Systematic risk can be diminished if industry concentration is increased — fewer and larger banks. However, if there are many small banks and they follow diverse asset and business strategies, then the risk can be reduced.
Several times from 2004-2007, I spoke with an executive who had created a wholesale mortgage unit within a sizeable institution. After four years, he was making more profit than all 1,500 of this institution's branches. He didn't see himself as a risk taker, nor did his bosses.
Mostly the mortgages he bought or originated through brokers were 2-28s or 3-27s, on which the payments would rise dramatically in two or three years. I asked him what would happen if the borrowers couldn't make the increased payments. "The value of the home has gone up, and they can either refi or sell."
"What if home prices go down?"
"That hasn't happened in decades. We are diversified. If home prices ever went down, a lot of people would be in big trouble, starting with the GSEs." Indeed, his greatest fear was that with continued prosperity, the government-sponsored enterprises would move further into his market and curtail his growth — which is what they had already begun to do.
Today, the business he started has high negative net worth and the owner would sell it if there were anyone to buy it. He is long gone. (This is in the spirit of the false, fatuous and oft-repeated assertion that "Just a few people made this happen — and they are all gone now.")

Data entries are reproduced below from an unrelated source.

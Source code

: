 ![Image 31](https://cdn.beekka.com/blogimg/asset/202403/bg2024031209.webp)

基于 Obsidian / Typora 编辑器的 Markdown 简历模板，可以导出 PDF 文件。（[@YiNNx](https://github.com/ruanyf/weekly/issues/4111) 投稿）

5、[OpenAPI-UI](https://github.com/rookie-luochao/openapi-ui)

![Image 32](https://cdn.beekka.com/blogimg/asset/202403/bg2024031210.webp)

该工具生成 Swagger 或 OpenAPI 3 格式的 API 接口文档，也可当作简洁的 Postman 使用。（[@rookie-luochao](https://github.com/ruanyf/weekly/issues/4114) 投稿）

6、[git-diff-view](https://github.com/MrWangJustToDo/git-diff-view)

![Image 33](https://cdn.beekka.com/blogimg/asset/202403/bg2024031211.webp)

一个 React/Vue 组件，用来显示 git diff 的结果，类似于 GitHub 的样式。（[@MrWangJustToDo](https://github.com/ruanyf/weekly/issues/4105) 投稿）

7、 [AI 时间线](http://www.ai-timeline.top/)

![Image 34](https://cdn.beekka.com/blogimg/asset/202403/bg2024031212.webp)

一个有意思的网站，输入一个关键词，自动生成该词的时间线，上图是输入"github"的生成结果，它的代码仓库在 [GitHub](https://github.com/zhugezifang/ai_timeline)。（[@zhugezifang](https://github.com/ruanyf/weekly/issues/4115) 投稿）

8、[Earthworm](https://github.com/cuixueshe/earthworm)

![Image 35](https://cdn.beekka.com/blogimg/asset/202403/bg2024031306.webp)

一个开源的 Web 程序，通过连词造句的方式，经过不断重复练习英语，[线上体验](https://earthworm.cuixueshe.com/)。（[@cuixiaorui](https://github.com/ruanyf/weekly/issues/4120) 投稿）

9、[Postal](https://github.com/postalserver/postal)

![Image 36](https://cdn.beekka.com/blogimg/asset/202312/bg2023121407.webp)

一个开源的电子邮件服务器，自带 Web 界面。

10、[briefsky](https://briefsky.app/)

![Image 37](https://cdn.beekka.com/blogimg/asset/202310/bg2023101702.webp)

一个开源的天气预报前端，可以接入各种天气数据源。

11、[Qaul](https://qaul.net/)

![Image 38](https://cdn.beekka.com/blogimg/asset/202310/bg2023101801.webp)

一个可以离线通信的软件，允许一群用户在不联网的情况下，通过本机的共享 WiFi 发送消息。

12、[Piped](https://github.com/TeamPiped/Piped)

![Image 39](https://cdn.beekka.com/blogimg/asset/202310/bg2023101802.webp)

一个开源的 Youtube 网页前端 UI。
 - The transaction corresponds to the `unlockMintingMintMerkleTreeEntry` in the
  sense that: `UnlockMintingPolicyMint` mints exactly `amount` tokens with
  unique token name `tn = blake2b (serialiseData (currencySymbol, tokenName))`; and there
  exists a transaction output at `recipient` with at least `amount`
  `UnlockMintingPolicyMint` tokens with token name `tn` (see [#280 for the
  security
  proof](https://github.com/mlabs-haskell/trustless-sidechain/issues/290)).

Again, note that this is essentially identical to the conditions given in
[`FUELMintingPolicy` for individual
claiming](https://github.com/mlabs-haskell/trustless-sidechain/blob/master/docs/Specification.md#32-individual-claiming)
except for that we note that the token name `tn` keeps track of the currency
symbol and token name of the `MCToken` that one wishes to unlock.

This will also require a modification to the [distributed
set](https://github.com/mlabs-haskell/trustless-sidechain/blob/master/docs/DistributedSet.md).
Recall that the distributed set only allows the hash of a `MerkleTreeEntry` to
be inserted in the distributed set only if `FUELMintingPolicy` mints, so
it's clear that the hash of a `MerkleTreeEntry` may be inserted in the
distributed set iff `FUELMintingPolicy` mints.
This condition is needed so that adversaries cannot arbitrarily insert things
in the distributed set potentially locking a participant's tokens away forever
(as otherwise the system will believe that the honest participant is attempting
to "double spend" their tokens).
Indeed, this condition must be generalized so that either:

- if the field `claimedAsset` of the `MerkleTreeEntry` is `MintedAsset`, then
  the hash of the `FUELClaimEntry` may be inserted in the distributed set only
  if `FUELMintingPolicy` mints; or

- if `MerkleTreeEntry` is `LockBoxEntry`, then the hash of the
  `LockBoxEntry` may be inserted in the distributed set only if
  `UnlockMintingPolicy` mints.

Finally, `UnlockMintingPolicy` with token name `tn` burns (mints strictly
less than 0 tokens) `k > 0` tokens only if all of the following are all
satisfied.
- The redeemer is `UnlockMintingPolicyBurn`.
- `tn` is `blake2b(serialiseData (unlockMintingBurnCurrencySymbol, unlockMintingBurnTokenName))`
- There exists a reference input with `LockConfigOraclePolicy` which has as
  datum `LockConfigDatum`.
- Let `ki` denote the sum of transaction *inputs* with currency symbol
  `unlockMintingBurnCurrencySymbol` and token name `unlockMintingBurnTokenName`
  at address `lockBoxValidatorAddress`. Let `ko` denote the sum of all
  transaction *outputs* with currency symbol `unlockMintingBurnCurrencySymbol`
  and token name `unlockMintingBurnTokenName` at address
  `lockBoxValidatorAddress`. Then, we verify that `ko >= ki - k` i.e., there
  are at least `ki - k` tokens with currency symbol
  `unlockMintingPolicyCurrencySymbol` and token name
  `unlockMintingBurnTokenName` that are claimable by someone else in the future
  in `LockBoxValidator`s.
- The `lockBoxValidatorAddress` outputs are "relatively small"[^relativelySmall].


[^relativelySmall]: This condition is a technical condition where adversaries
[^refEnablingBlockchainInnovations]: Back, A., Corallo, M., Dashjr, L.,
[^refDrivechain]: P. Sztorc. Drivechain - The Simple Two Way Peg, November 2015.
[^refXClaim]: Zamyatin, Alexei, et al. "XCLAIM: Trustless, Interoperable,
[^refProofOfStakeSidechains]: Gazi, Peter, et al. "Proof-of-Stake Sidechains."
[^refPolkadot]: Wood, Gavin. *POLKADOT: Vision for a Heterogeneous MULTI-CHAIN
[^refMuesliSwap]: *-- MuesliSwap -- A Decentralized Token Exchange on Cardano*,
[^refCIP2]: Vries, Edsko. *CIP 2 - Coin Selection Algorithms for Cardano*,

This man's business was not nearly large enough to generate systemic risk, and in fact the bank that owns it did not fail. But many others, big and small, saw the same "opportunity" that he did and adopted similar business models at about the same time, up and down the feeding chain.
If we had only small banks, then the problems could have been more severe and intractable, because there is no effective way to supervise or absorb large numbers of failed domestic institutions. Furthermore, the massive and expensive financial marketing structures we created were capable of spraying bad asset strategies all the way out to Iceland and Ireland, ultimately endangering the worldwide economic system.
Besides the comfort of groupthink and the power of massive financial merchandising in a context of artificially low interest rates, there is another fundamental reason for small as well as large players to be drawn to the same magnet: corporate and business unit performance is principally evaluated, not on an absolute basis, but relative to similar enterprises. Hence, it is actually perceived as "less risky" to take the same risks your competitors are taking than to avoid taking these risks.
For instance, in 1987, 2000 and at several other times, a minority feared that the sky was falling, But it was clear to bankers that most competitors would not trim their sails drastically.
The minority, who markedly reduced their risk exposures, performed badly relative to competition — which is an extremely disagreeable result if your rewards or job depend on doing at least as well as your competitors. Why take that chance?
The participants in these risk-spreading movements behave, not like lemmings, but like steel filings attracted when current flows into the electromagnet and the particles are magnetized. Larger particles are less likely to be moved very far.
It would be heartening and indeed salutary to hear less about "too big to fail" and more about the need to recognize and address risks that run across the aggregate balance sheets and income statements of the financial industry, including big banks and small.
These risks are easy to identify. They relate to leverage and to concentration in asset classes and related financial contracts that have not stood the test of time. An example of such an asset class: the "modern" types of residential mortgages, which were leveraged and piled up in the pipeline pending distribution.